197 Grup Tampil di Festival Sulur Kembang Banyuwangi, Wakil Bupati: Ini Investasi Budaya

197 Grup Tampil di Festival Sulur Kembang Banyuwangi, Wakil Bupati: Ini Investasi Budaya

Banyuwangi (beritajatim.com) – Sebanyak 197 grup tari dari jenjang Taman Kanak-Kanak (TK) hingga Sekolah Menengah Pertama (SMP) se-Banyuwangi unjuk kebolehan dalam Festival Sulur Kembang yang digelar selama tiga hari, Kamis hingga Sabtu (17–19 April 2025).

Pagelaran seni tari tradisional tersebut berlangsung di Gelanggang Seni dan Budaya (Gesibu) Blambangan, menjadi ajang pelestarian sekaligus regenerasi pelaku seni daerah.
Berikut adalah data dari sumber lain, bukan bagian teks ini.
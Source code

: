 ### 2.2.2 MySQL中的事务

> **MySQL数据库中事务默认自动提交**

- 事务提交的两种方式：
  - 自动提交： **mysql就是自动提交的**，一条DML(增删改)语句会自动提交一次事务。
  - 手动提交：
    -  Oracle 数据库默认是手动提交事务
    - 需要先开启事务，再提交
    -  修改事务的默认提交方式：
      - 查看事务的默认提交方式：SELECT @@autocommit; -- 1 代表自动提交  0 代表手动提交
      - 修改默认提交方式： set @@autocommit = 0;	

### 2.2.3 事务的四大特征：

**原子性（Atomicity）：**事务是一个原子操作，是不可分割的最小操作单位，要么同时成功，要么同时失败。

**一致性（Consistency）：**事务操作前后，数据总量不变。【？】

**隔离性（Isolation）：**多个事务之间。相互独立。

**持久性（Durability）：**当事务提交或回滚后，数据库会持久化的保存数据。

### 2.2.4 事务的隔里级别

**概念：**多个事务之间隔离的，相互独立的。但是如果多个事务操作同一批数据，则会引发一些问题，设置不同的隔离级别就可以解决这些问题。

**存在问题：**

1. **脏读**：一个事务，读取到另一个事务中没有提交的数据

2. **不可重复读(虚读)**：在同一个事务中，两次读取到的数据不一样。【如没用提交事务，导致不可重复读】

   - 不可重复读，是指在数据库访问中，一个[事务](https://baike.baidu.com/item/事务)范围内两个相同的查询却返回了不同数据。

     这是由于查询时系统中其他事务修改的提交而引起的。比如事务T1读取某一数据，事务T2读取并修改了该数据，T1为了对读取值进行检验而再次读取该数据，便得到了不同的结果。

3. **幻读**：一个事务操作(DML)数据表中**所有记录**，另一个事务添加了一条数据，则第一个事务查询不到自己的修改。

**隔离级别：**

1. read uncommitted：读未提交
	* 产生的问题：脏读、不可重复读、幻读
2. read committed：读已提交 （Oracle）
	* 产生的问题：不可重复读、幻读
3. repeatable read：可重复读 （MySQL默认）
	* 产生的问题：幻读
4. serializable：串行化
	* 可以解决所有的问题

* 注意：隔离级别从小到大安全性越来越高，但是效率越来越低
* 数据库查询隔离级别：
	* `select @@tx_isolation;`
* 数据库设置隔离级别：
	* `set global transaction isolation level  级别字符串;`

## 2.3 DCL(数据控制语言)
Festival ini menjadi bukti nyata komitmen Pemerintah Kabupaten Banyuwangi dalam menjaga kelestarian budaya lokal. Tak hanya sebagai ajang kompetisi, kegiatan ini juga dinilai sebagai bentuk investasi budaya yang berkelanjutan.

Wakil Bupati Banyuwangi, Mujiono, menyampaikan bahwa Festival Sulur Kembang merupakan ruang eksplorasi dan transformasi bagi generasi muda dalam mengekspresikan seni budaya.

“Lewat Sulur Kembang, kami memberi ruang untuk regenerasi, eksplorasi, dan transformasi bagi anak muda. Ini adalah bagian dari upaya kami untuk memastikan warisan budaya tetap hidup dan berkembang di tengah generasi muda,” kata Mujiono saat menghadiri Malam Puncak Festival Sulur Kembang di Gesibu Blambangan.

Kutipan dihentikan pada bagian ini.